Backup Plan that Needs Backup

Fortunately for Illumina, CEO Jay Flatley made sure to have a backup plan. Plan B “was built into our initial strategy,” he says. Illumina had all along aimed to develop its own scanning instrument for its gene expression applications that could easily be adapted to genotyping. At a target price that Craumer says is “significantly cheaper” than the $6 million pricetag on Sequenom’s competing ultra-high-throughput genotyping system, Illumina says it will be ready to start selling by year end.

“The idea is to go after the high-throughput customers right away, then develop scaled-down versions with lower price points,” says Flatley. (The system, according to Illumina, can be scaled up to do even more than a million genotypes per day, and for smaller customers, it can be scaled down.)

“At the start we had all the pieces in place to do this,” Flatley says. “We’re obviously very motivated to get our technology widely used.”

And that’s the hitch. Illumina was counting on ABI’s well-established distribution channels and strong sales force to disseminate its technology. Says Craumer, “To the extent that we have a small set of large customers, that’s manageable without a major network. But at this point we’d be incapable of selling these things broadly across a bigger market.

“We need ABI or we need to build up our own channels,” Craumer acknowledges. For now, however, targeting the largest users, he says, “is consistent with our infrastructure.”

To be sure, Illumina’s experience could serve as an object lesson for emerging technology companies anxious to win the attentions of a well-heeled, established player, especially when that player is Applied Biosystems. The message: Don’t count on the collaboration as a sure thing.
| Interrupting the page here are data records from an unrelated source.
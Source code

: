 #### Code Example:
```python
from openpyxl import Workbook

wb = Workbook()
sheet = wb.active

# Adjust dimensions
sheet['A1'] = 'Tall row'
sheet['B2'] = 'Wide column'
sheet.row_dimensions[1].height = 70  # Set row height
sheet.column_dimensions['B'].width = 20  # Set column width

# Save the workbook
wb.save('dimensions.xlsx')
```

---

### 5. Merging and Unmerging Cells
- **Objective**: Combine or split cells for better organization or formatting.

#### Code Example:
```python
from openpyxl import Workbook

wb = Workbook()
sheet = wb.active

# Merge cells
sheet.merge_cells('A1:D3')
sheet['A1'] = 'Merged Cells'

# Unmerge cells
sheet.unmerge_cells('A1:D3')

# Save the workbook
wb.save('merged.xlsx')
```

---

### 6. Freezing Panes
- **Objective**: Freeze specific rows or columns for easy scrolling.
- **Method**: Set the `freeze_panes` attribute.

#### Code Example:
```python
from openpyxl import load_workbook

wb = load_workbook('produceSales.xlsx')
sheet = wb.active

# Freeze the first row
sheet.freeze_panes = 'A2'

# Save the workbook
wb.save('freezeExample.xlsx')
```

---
“ABI has followed a strategy of licensing in or forming joint ventures or making deals with a lot of different technologies. ... In that type of scenario you are not going to see all of those technologies come to market,” says Laurence Neibor, of Robert W. Baird & Company. “But it would certainly indicate to younger, smaller companies with promising, but either not commercially proven or not technologically proven, technology that ABI may not be the best partner.”

An earlier version of this story appeared in the July 19 edition of Genome Technology’s sister publication BioArray News.